Isis Unveiled: chapter I (an axiom of hermetic philosophy)

“If the Pythagorean metempsychosis should be thoroughly explained and compared with the modern theory of evolution, it would be found to supply every “missing link” in the chain of the latter. But who of our scientists would consent to lose his precious time over the vagaries of the ancients.

 
Notwithstanding proofs to the contrary, they not only deny that the nations of the archaic period, but even the ancient philosophers had any positive knowledge of the Heliocentric (sun in the center) system.
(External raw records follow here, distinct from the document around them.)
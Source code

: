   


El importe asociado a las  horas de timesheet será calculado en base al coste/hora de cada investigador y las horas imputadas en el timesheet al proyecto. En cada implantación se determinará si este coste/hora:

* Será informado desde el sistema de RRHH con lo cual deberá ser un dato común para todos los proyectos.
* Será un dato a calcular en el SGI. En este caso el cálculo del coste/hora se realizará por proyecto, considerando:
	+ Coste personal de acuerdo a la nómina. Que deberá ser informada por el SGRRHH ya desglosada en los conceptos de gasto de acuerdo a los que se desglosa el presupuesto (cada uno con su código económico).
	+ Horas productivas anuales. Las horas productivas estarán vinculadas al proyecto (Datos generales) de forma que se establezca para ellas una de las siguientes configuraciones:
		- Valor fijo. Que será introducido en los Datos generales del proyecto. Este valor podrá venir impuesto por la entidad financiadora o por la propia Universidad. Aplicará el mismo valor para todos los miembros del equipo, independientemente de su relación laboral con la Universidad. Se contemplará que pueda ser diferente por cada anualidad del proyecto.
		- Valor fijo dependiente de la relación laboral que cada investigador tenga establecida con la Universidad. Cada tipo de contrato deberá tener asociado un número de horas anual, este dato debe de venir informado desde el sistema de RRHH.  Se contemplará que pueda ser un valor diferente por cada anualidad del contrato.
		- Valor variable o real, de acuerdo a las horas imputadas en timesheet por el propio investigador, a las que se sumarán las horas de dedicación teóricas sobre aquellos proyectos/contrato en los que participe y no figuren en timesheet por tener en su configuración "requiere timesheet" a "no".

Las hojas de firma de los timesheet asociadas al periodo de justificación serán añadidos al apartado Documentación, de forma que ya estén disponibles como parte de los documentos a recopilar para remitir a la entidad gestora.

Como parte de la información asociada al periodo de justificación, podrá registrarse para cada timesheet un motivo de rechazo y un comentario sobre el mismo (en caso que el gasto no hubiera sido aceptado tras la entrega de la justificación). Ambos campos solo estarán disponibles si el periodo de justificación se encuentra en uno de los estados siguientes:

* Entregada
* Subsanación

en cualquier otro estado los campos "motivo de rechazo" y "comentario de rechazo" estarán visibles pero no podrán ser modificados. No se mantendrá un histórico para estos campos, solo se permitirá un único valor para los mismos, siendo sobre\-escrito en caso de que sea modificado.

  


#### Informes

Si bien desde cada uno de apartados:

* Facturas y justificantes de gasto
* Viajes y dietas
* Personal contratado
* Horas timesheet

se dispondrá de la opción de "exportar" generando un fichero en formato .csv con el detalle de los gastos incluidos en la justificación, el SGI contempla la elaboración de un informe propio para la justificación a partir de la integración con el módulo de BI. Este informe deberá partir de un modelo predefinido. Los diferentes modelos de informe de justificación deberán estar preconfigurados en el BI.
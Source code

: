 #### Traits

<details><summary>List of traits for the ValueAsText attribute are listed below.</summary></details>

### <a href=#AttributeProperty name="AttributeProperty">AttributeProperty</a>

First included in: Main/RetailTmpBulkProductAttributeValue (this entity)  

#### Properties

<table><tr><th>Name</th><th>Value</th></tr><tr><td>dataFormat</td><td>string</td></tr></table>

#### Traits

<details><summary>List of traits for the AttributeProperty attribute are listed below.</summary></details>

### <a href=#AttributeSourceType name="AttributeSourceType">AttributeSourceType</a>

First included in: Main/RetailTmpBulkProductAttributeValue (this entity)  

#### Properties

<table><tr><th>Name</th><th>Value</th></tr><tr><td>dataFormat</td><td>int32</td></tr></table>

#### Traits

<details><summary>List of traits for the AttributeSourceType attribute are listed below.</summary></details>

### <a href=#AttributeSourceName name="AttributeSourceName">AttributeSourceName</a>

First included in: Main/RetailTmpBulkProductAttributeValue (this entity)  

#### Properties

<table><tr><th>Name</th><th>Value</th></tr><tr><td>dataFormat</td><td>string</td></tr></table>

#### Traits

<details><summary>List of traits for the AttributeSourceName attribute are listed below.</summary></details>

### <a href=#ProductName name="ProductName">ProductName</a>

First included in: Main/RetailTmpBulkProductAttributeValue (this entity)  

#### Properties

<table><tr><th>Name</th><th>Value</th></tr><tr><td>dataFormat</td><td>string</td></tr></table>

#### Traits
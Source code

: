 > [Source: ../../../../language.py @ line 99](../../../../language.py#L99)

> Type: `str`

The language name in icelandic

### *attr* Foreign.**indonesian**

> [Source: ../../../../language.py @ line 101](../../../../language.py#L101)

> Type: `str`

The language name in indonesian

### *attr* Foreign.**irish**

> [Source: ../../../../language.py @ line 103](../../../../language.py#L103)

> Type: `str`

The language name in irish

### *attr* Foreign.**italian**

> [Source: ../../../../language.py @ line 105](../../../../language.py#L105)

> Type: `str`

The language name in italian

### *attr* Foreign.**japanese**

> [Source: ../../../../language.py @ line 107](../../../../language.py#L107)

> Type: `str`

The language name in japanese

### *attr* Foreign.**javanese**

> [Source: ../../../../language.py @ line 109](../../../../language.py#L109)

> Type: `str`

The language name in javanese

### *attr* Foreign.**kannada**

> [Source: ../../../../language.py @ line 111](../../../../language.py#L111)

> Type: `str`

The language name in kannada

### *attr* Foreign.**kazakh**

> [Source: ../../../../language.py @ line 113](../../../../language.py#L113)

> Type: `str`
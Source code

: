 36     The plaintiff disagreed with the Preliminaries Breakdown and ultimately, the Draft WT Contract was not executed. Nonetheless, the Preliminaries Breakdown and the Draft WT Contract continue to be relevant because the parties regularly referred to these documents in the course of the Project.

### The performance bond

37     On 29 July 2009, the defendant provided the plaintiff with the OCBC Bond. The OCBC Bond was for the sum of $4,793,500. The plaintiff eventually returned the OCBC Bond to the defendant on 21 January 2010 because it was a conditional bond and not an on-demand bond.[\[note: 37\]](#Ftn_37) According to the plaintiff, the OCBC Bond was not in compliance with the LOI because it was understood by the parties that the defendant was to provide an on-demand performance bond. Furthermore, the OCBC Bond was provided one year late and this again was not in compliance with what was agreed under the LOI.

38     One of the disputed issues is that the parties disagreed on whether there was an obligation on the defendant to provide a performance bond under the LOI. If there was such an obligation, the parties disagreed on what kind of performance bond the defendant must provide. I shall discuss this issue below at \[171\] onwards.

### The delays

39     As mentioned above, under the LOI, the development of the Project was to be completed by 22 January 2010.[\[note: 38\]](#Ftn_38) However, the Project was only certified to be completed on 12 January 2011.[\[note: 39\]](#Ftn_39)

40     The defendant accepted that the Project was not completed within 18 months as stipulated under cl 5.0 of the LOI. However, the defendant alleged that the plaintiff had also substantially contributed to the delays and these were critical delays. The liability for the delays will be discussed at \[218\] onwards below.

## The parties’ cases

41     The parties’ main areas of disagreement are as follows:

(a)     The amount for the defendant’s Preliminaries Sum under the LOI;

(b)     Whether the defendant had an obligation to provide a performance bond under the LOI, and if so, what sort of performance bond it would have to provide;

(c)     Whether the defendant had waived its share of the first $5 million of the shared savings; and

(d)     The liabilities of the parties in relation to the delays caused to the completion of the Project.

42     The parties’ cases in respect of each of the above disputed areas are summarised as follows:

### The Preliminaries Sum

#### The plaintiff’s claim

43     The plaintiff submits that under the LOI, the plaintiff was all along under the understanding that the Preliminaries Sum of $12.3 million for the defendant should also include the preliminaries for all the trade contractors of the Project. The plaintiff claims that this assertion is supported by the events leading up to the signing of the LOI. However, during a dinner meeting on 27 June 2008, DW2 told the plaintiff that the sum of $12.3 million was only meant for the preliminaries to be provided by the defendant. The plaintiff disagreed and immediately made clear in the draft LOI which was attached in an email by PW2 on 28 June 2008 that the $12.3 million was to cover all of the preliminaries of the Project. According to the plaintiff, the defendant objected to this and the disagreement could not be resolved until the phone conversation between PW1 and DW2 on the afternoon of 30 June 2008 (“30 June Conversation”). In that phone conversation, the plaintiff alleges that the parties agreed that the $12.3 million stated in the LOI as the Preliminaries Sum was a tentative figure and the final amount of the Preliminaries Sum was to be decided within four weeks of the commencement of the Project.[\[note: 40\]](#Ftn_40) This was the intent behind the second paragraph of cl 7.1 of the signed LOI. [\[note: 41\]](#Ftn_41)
The “Venerable Bedes”, the Augustines and Lactantii appear to have smothered, with their dogmatic ignorance, all faith in the more ancient theologists of the pre-Christian centuries.

 
But now philology and a closer acquaintance with Sanskrit literature have partially enabled us to vindicate them from these unmerited imputations.

 
In the Vedas, for instance, we find positive proof that so long ago as 2000 B.C., the Hindu sages and scholars must have been acquainted with the rotundity of our globe and the Heliocentric system.

 
Hence, Pythagoras and Plato knew well this astronomical truth; for Pythagoras obtained his knowledge in India, or from men who had been there, and Plato faithfully echoed his teachings. We will quote two passages from the Aitareya Brahmana:

 
In the “Serpent-Mantra”, the Brahmana declares as follows:  that this Mantra is that one which was seen by the Queen of the Serpents, Sarparajni; because the earth (iyam) is the Queen of the Serpents, as she is the mother and queen of all that moves (sarpat).

 
In the beginning she (the earth) was but one head (round), without hair (bald), i.e., without vegetation.

 
She then perceived this Mantra which confers upon him who knows it, the power of assuming any form which he might desire. She “pronounced the Mantra”, i.e., sacrificed to the gods; and, in consequence, immediately obtained a motley appearance; she became variegated, and able to produce any form she might like, changing one form into another.

 
This Mantra begins with the words: “Ayam gaugh pris’nir akramit” (x., 189).”